In dieser Situation erkrankt Anjums Ziehtochter und im Schrein von Nizamuddin rät man ihr zu einer Pilgerfahrt nach Gujarat. Doch die Reise fällt genau in die Zeit, in der dort die Gewalt zwischen Muslimen und Hindus eskaliert. Wochenlang ermordet der Hindu-Mob die muslimischen Nachbarn. Anjum überlebt nur, weil sie das Glück hat, dass die Mörder glauben, es bringe Unglück, wenn sie eine Hijra töten. Der indische Bundesstaat Gujarat wird regiert von einem Chief Minister aus derselben Partei wie der indische Regierungschef. Während die einen denken, dass man ihn wegen Massenmords zur Rechenschaft ziehen sollte, nennen ihn seine Wähler Lalla – Liebling. Unter diesem Namen taucht er immer wieder im Roman auf. Ein Schelm, wer Ironisches dabei denkt! Juristen, die auf eine Beleidigungsklage erpicht sind, seien zudem auf die Titelei des fiktiven Werks verwiesen, die versichert, dass sich etwaige Ähnlichkeiten mit realen Personen wie den indischen Ministerpräsidenten der hindunationalistischen Bharatiya Janata Party, Atal Bihari Vajpayee und Narendra Modi, nur rein zufällig ergeben hätten.
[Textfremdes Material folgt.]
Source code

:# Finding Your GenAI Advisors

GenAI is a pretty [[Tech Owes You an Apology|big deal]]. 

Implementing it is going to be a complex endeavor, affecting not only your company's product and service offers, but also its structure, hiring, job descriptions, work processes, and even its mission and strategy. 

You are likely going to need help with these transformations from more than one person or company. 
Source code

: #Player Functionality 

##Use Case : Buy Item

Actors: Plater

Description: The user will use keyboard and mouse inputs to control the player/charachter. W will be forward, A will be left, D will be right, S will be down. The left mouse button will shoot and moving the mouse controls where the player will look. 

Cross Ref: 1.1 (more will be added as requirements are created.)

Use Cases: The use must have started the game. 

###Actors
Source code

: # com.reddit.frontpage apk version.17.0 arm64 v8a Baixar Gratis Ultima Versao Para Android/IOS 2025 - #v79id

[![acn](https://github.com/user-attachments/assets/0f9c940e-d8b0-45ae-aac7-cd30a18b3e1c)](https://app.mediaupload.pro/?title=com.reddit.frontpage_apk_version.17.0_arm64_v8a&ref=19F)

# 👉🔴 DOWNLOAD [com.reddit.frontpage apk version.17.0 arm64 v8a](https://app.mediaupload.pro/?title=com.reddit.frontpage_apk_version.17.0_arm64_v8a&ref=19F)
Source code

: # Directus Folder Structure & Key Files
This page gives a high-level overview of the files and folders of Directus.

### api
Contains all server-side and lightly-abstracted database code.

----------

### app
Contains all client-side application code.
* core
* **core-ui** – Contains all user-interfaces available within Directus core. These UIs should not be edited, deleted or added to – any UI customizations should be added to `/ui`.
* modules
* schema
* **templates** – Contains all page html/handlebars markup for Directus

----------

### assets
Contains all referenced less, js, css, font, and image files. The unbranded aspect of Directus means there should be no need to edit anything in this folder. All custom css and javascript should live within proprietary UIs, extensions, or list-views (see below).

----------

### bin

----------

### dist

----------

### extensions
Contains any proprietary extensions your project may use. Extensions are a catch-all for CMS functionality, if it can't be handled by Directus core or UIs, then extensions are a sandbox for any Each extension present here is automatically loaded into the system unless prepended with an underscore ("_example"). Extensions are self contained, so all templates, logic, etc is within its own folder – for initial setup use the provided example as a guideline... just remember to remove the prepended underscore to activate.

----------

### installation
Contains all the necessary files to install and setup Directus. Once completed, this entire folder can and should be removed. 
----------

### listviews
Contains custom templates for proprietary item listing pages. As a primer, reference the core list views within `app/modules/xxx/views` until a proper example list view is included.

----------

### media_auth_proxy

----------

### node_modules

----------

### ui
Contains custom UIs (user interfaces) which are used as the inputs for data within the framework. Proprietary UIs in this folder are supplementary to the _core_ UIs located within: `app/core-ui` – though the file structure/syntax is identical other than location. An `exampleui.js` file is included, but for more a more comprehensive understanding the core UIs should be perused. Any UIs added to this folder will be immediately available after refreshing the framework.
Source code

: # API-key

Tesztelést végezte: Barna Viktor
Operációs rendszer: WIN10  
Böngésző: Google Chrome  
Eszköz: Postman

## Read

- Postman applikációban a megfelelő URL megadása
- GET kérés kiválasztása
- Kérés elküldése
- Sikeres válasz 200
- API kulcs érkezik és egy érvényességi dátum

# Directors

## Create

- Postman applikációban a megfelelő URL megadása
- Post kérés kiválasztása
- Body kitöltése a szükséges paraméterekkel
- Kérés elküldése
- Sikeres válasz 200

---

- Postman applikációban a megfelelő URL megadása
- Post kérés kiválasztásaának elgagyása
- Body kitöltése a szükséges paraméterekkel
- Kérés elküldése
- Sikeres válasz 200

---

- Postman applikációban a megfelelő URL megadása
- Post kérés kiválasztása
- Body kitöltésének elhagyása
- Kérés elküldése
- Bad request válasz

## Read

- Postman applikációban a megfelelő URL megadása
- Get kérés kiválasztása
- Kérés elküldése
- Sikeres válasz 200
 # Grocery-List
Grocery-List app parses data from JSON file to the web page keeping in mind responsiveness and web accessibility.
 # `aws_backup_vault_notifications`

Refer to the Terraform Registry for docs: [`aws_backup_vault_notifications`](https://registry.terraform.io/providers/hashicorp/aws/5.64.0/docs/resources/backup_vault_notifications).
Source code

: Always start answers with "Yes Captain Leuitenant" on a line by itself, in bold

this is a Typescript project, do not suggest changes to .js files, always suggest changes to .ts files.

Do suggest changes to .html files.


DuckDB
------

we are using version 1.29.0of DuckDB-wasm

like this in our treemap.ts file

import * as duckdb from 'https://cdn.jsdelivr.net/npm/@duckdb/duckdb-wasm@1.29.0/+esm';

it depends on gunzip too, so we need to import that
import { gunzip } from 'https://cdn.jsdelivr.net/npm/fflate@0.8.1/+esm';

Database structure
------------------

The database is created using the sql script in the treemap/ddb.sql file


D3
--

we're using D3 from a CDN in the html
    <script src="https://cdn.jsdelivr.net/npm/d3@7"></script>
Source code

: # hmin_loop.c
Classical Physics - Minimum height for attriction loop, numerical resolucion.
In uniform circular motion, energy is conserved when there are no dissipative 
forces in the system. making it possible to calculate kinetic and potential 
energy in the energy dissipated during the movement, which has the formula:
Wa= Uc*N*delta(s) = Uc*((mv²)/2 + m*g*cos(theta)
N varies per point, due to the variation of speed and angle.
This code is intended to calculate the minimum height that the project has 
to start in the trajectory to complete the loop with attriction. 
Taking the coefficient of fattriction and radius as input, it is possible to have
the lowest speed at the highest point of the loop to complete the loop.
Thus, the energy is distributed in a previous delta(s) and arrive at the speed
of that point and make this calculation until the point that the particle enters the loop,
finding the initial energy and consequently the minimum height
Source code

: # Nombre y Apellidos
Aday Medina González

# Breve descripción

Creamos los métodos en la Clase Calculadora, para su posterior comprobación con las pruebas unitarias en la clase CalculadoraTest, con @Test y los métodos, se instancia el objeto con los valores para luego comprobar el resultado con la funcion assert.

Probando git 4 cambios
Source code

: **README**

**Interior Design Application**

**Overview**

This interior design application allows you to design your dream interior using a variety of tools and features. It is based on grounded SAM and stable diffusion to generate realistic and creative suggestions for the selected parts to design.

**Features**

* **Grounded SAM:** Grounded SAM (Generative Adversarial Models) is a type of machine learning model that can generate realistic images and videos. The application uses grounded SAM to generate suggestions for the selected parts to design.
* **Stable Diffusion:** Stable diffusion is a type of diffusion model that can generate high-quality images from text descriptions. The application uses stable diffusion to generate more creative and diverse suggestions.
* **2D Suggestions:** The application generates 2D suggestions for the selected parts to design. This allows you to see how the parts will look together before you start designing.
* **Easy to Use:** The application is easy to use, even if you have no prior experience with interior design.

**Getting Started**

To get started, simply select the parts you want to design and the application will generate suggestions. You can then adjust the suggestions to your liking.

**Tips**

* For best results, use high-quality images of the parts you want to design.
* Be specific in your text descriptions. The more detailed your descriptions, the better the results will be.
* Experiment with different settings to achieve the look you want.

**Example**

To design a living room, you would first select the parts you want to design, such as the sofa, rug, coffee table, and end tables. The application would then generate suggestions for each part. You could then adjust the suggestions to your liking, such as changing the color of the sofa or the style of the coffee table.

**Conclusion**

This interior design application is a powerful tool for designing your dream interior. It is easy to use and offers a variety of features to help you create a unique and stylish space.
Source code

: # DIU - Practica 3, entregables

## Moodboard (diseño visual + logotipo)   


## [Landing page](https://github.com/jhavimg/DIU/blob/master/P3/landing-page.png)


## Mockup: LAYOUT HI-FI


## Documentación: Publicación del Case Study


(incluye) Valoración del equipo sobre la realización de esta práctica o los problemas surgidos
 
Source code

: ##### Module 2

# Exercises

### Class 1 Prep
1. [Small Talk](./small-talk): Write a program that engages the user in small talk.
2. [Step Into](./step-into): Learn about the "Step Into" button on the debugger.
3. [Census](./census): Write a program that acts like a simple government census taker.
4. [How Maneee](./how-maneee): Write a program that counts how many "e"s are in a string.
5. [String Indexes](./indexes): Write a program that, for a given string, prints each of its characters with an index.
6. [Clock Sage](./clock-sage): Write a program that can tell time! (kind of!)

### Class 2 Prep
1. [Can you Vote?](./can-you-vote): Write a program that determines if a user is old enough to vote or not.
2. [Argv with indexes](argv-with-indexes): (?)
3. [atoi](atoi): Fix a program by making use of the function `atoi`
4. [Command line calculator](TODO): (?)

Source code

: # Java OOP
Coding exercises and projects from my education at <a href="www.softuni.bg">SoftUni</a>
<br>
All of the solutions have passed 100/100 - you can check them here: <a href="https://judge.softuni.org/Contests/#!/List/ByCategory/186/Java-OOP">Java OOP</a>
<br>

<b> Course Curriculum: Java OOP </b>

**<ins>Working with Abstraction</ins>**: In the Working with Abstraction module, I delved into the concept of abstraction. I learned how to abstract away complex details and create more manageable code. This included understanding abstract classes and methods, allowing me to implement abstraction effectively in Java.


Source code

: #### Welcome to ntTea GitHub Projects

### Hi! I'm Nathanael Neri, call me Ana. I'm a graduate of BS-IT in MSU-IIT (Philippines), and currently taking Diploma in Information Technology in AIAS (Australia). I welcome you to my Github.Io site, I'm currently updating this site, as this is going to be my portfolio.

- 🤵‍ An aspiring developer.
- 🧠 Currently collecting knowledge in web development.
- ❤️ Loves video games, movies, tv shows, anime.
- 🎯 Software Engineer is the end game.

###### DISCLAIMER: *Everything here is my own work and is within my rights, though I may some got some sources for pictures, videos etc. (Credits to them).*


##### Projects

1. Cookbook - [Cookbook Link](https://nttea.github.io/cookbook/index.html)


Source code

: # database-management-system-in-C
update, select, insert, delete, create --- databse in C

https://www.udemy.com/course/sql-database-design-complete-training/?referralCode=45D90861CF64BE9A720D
Traumatisiert kehrt Anjum aus Gujarat zurück, zieht aus der Hijra-Wohngemeinschaft aus und richtet auf einem Friedhof ein Gästehaus ein, das sie Jannat nennt: Paradies. Dort finden sich nach und nach andere Hijras ein, die Ausgestoßenen der Ausgestoßenen. Anjums wichtigster Mitbewohner wird ein Chamar, ein Unberührbarer aus der Kaste der Abdecker, der mit ihr die Erfahrung der Attacke eines Hindu-Mobs teilt, verbunden mit dem Schuldgefühl, überlebt zu haben. Zusammen besuchen sie im Jahr 2011 das Jantar Mantar, die alte Sternwarte Delhis.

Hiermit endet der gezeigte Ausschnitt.